**Task to carry out**
Going through the entries below, count each line containing the word "environment". Report the number only.

**Listed records**
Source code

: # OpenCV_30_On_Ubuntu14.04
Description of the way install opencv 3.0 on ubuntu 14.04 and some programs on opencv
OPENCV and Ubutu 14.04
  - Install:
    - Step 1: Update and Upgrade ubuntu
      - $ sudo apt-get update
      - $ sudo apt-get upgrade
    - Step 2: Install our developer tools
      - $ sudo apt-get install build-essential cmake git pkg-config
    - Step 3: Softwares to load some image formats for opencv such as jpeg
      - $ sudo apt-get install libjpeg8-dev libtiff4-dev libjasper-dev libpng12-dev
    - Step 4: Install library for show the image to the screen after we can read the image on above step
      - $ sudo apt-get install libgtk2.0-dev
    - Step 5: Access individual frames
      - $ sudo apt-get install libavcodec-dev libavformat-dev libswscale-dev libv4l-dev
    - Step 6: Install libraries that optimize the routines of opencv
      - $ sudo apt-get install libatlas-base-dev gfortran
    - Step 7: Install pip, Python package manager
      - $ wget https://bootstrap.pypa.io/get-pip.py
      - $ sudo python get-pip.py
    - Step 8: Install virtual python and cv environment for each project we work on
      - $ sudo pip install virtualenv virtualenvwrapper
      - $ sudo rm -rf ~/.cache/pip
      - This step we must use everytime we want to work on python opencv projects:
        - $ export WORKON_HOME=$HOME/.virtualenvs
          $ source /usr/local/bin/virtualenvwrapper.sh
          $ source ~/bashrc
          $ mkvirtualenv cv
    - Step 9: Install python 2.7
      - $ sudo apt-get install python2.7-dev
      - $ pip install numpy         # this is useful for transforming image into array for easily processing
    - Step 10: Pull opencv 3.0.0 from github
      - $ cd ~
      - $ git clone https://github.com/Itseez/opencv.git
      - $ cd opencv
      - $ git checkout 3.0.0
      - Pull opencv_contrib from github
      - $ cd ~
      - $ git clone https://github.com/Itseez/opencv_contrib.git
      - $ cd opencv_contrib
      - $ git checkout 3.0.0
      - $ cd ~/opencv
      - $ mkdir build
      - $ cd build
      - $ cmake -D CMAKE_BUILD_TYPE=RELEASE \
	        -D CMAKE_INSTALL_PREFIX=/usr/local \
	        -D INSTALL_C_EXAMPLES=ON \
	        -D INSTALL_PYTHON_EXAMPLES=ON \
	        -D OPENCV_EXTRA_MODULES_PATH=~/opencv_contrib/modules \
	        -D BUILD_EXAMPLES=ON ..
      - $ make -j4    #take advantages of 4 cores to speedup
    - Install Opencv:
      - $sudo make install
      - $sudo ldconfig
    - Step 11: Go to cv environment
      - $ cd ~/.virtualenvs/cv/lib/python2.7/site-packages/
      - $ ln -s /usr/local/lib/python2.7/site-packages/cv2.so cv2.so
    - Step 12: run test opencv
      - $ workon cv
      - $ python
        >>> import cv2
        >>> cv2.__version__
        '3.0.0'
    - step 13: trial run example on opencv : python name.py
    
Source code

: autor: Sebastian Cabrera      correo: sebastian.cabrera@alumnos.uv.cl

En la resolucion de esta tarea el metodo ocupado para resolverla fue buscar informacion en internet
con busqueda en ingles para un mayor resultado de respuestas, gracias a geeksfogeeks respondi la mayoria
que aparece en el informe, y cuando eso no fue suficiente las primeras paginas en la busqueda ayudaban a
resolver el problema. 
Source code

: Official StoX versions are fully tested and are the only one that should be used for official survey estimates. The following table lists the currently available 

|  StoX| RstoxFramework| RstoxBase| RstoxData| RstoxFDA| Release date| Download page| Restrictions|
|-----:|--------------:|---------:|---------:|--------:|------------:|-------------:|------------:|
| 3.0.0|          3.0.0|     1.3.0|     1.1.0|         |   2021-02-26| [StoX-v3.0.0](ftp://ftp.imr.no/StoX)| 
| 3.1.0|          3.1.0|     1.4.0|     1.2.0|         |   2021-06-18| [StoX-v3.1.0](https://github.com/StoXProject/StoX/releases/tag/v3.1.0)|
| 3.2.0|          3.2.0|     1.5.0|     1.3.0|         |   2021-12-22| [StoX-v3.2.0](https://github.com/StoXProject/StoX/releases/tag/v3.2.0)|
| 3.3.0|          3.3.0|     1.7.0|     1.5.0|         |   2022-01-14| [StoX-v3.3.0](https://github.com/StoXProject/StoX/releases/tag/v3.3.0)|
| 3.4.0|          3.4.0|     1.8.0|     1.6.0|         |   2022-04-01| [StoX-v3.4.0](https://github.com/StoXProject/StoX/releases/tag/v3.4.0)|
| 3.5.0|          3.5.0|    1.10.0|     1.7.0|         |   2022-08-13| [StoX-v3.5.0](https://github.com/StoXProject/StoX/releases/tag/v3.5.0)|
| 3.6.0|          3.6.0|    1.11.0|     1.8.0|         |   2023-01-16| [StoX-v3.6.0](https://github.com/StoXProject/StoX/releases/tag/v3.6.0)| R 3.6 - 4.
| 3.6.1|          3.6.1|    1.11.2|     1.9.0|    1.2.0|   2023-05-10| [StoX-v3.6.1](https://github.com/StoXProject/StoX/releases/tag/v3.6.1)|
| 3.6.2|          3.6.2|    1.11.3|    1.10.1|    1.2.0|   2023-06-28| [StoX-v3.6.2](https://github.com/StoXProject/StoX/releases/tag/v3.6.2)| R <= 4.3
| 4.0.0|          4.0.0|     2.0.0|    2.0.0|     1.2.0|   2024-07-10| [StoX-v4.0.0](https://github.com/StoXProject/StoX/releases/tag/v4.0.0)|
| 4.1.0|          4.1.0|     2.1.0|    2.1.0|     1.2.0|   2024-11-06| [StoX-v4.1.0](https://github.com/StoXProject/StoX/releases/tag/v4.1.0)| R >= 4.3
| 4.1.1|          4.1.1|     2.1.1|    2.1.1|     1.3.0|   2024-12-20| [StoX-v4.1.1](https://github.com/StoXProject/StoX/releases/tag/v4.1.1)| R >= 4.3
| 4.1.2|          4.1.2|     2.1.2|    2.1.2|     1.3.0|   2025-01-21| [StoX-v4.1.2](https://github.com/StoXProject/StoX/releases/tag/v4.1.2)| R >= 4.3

**Your solution**
2